Mais, dit-on, — et c’est même le grand argument qu’on invoque, — si nous nous plaçons à ce point de vue, c’est-à-dire si nous admettons que l’évolution des genres soit soumise à des lois de la même nature que l’évolution des espèces animales, que devient la liberté, que devient l’individu, que devient l’originalité, que deviennent enfin les différences qui distinguent l’homme de l’animal, et, par exemple, ses œuvres de celles des abeilles ou des fourmis ? Ce qu’elles deviennent, je l’ai déjà dit, non pas une fois, mais dix fois. Le grand avantage de la doctrine évolutive, c’est précisément que tout ce que l’on croit qu’elle compromet ou qu’elle menace, au contraire elle le sauve. Encore une fois, je ne pense pas qu’il y ait tant « d’esprits originaux » ; et le génie même, si toutefois nous savons ce que nous appelons de ce nom, n’est peut-être souvent qu’une participation plus étendue, plus effective surtout, à ce qui constitue le trésor commun de l’humanité. J’avais autrefois sur ce point des idées plus « aristocratiques ». Sans en avoir aujourd’hui de contraires, j’en ai qui me semblent plus justes.
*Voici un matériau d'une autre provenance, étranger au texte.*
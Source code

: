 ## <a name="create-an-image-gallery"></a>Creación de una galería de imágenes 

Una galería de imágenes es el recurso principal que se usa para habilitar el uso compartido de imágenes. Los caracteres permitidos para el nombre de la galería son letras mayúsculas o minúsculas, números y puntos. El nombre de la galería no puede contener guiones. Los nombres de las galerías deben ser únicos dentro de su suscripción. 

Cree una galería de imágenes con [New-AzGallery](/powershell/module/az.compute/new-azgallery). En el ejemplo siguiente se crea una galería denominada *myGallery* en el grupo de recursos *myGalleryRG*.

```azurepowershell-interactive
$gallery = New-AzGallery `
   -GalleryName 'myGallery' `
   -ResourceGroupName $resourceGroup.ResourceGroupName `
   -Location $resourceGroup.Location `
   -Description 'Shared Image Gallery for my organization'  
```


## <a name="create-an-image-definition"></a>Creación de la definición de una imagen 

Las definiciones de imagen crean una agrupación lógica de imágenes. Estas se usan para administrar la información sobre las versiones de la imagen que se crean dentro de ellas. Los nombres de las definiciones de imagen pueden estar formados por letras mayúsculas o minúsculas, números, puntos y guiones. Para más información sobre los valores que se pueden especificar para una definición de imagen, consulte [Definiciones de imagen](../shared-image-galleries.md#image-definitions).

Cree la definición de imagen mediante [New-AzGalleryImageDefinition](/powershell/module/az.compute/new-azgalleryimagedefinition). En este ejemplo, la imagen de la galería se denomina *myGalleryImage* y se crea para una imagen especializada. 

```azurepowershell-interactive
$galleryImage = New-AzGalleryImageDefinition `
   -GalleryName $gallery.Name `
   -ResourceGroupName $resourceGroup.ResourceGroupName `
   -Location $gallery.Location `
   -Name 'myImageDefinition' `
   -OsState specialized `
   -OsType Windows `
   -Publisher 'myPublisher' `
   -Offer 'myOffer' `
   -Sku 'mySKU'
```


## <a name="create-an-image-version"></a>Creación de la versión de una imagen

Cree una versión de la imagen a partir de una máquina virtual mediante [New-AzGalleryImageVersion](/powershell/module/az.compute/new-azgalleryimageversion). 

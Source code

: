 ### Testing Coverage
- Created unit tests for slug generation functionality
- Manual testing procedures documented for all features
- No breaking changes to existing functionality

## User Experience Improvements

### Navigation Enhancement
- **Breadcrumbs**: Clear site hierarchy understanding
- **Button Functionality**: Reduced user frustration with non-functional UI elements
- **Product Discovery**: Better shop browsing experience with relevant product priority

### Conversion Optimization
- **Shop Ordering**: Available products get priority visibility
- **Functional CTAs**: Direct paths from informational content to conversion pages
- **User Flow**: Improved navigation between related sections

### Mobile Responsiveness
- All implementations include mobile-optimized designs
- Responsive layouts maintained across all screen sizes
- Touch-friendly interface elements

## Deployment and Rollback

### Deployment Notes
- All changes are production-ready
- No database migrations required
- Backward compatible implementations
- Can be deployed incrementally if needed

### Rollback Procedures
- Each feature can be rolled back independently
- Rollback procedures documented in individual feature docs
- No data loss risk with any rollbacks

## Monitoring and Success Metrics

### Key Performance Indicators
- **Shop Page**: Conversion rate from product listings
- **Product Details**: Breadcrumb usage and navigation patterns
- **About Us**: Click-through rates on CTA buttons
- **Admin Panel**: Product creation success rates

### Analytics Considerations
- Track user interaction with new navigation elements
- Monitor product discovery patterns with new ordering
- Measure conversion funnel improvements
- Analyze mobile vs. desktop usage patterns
Mais je dis encore que, si le génie se définissait par ce qu’il a d’unique et, dans le vrai sens du mot, d’incomparable ou d’incommensurable, c’est encore la doctrine de l’évolution qui lui garantirait, seule dans l’histoire de l’art et de la littérature, la part d’influence à laquelle il a droit. Comment cela ? C’est ce que l’on va voir si l’on me permet de résumer ici le chapitre le plus important, à mon sens, de l’histoire ou de l’évolution de la doctrine évolutive ; — et c’est le chapitre du darwinisme.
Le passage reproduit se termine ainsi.